I think you are looking at this from the wrong perspective.

Whatever sign c has:
For s[a:b:c], a is the index for the first item to include,
b is the item after the last to include (just like .end() in
C++ iterators for instance), and c describes the step size.

To get a non-empty result, you obviously must have a > b iff
c < 0.

a defaults to 0, b defaults to None (which represents the
item beyond the end of the sequence) and c defaults to 1.

This is basically all you need to understand before you use
a or b < 0. There are no special cases or exceptions.

The concept of negative indices are completely orthogonal
to the concept of slicing today. You can learn and
understand them independently, and will automatically
be able to understand how to use the concepts together,
iff you actually understood both concepts correctly.

>    1. cut sequence using start and stop.
>    2  reverse the order of the results.
>    3. iterate forward using the absolute value of step.

With this solution, you suddenly have two different cases
to consider. You're suggesting that with c < 0, a should be
the end, and b should be the start. Now, it's no longer
obvious whether a or b should be excluded from the result.
I'm pretty sure the number of bugs and questions regarding
negative slices would grow quite a lot.

> CURRENT INDEXING
> ----------------
> 
> Given a range [a,b,c]:
> 
>   Positive indexing
> 
>   | a | b | c |
>   +---+---+---+
>   0   1   2   3
> 
>   Current negative indexing.
> 
>   | a | b | c |
>   +---+---+---+
>  -3  -2  -1  -0

Almost right, there's no such thing as -0 in Python.
It's more like this:
 >   Current negative indexing.
 >
 >   | a | b | c |
 >   +---+---+---+
 >  -3  -2  -1  None
Of course, [a,b,c][None] won't work, since it would
access beyond the list. It actually returns a TypeError
rather than an IndexError, and you might argue whether this
is the right thing to do. No big deal in my opinion. For
slices, None works as intended, giving the default in all
three positions. Thid means that if you want a negative
index that might be "-0" for the slice end, you simply
write something like

seq[start:end or None]

> Accessing a range at the end of a list numerically
> becomes inconvenient when negative index's are used
> as the '-0'th position can not be specified numerically
> with negative values.

But None works as is...

> ONES BASED NEGATIVE INDEXING
> ----------------------------
> Making negative index's Ones based, and selecting
> individual item to the left of negative index's would enable
> addressing the end of the list numerically.
> 
>   Ones based negative index's.
> 
>   | a | b | c |
>   +---+---+---+
>  -4  -3  -2  -1

Right. 0-based positive indices, and 1-based negative indices, but
you don't actually get the indexed value, but the one before...
I fear that your cure is worse then the "disease".

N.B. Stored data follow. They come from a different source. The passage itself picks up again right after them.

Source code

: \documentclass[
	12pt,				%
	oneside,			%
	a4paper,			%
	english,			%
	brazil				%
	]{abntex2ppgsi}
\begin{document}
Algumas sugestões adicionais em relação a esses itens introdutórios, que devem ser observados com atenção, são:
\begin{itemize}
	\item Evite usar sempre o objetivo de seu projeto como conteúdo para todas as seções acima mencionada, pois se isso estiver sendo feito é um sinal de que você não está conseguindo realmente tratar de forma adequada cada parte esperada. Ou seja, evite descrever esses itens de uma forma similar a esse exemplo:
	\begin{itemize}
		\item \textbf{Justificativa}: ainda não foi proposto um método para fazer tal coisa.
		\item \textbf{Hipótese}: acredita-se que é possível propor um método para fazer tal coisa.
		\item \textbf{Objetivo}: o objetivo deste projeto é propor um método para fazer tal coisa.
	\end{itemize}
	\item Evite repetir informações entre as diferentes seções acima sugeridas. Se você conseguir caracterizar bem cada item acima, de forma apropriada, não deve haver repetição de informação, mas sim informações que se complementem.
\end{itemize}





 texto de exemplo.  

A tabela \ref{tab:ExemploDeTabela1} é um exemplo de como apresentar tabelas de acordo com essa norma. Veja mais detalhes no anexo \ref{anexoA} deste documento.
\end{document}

Today, a[x:x+1 or None] is always the same as [a[n]] for cases
where the latter doesn't yield an exception. With your change,
it won't be. That's not an improvement in my mind.

>    a[-3:-2] -> b  # item between index's
But a[-3] -> a! Shrug!

> The '~' is the binary not symbol which when used
> with integers returns the two's compliment. This
> works nice with indexing from the end of a list
> because convieniently ~0 == -1.

But that's only helpful if you want to write literal sequence
indexes, and that's not how real programming works. Further,
it's only an advantage if we agree that your suggestion is
broken and we want some kind of half-baked fix, to make it
work as it should.

> This creates a numerical symmetry between positive
> indexing and '~' "End of list" indexing.
> 
>    a[0]  -> first item in the list.
>    a[~0] -> last item in the list.

You can use this silly trick today to, if you think
it looks prettier than a[-1], but for the newbie,
this either means that you introduce magic, or that
you must teach two concepts instead of one.

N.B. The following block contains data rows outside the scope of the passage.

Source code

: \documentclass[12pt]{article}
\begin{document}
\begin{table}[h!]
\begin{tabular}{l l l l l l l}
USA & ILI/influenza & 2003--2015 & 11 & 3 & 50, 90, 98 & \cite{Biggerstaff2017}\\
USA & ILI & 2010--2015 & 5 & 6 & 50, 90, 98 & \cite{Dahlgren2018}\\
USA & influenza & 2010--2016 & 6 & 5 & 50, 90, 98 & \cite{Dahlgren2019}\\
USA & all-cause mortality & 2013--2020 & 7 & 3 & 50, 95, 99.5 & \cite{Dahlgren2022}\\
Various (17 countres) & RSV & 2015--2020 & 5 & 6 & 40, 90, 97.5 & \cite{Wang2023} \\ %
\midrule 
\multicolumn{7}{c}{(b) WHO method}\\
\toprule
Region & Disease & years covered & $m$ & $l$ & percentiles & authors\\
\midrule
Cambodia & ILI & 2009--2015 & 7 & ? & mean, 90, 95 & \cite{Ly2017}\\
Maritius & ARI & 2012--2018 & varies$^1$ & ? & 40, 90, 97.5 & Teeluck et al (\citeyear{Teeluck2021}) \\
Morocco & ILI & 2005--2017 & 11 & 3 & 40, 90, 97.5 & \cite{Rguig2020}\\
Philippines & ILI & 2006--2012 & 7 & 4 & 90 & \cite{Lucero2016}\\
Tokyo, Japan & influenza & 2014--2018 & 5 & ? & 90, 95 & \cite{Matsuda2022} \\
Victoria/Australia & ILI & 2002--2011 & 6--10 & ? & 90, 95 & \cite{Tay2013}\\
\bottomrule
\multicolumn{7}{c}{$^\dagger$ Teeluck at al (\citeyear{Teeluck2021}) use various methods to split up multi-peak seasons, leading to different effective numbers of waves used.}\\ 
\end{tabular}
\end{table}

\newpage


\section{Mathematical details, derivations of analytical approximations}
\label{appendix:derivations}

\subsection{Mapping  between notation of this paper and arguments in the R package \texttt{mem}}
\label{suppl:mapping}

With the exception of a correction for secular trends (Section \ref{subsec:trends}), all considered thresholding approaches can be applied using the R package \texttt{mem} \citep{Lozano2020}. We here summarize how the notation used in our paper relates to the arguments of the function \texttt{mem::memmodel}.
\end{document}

>    a[0:~0] -> whole list.

I don't see why that's better than a[:], or a[0:None].
After all, the visual aspect only appears when you type
literals, which isn't very interesting. For calculated
values on the slice borders, you still have -1 as end
value.

>    a[1:~1] -> center, one position from both ends.

This is just a convoluted way of writing a[1:-2], which
is exactly the same as you would write today.